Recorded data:
-*-

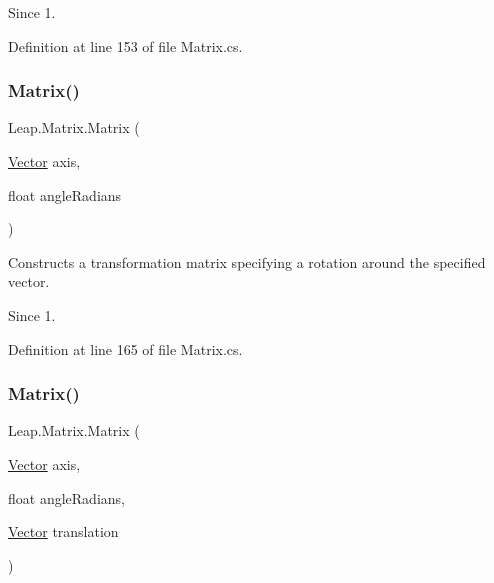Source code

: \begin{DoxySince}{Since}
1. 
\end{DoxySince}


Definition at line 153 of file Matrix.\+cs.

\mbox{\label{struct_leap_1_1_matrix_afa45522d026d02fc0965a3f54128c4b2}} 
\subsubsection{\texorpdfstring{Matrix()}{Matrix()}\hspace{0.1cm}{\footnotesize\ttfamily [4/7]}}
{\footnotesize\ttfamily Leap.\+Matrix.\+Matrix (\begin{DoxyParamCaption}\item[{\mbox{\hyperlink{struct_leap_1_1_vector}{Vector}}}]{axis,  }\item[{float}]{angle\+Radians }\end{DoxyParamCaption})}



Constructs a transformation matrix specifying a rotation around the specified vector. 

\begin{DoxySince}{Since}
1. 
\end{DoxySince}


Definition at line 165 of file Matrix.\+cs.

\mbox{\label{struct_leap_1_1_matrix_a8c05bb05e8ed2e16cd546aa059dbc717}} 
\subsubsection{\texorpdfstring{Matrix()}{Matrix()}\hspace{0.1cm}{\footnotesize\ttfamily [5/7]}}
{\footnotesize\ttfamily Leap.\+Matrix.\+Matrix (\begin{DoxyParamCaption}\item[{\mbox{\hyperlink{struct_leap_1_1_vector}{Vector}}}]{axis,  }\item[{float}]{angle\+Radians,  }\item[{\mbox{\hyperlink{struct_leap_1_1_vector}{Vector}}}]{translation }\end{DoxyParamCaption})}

-*-

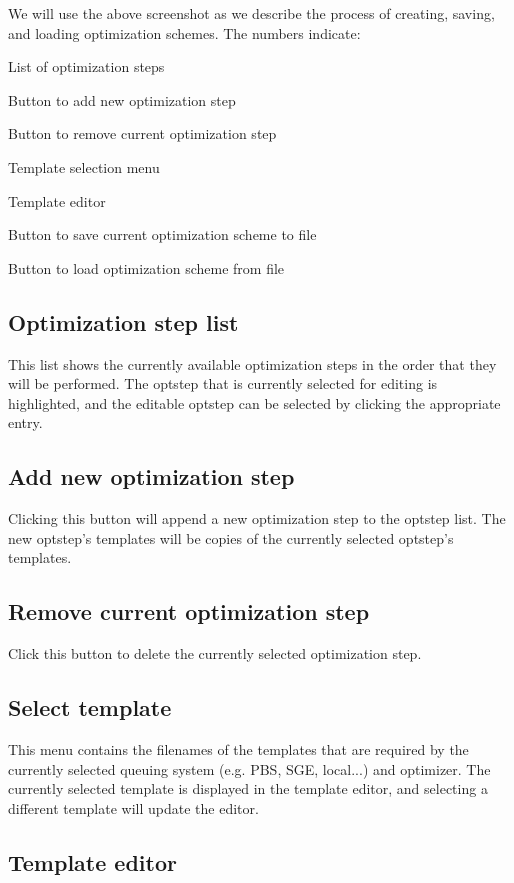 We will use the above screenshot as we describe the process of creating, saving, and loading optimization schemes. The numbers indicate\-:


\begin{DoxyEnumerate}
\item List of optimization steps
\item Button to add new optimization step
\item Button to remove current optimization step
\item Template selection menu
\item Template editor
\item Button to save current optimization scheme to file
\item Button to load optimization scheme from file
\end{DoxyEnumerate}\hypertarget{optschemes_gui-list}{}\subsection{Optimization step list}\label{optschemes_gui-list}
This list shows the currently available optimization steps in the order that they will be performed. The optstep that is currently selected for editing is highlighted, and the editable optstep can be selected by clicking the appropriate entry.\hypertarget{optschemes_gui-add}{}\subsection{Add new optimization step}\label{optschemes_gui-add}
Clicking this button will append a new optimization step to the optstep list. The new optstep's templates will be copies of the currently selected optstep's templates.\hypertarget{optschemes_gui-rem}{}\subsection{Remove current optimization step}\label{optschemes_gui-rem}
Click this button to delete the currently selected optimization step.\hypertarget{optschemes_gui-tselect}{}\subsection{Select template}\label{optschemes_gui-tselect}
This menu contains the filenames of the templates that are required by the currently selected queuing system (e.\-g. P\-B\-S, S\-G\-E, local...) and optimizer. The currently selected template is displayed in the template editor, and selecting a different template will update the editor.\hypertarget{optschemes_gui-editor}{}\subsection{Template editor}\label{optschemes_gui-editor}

-*-

Restate word for word only the lines above from the line containing "This list shows" to the line containing "This menu contains", both of them included.

This list shows the currently available optimization steps in the order that they will be performed. The optstep that is currently selected for editing is highlighted, and the editable optstep can be selected by clicking the appropriate entry.\hypertarget{optschemes_gui-add}{}\subsection{Add new optimization step}\label{optschemes_gui-add}
Clicking this button will append a new optimization step to the optstep list. The new optstep's templates will be copies of the currently selected optstep's templates.\hypertarget{optschemes_gui-rem}{}\subsection{Remove current optimization step}\label{optschemes_gui-rem}
Click this button to delete the currently selected optimization step.\hypertarget{optschemes_gui-tselect}{}\subsection{Select template}\label{optschemes_gui-tselect}
This menu contains the filenames of the templates that are required by the currently selected queuing system (e.\-g. P\-B\-S, S\-G\-E, local...) and optimizer. The currently selected template is displayed in the template editor, and selecting a different template will update the editor.\hypertarget{optschemes_gui-editor}{}\subsection{Template editor}\label{optschemes_gui-editor}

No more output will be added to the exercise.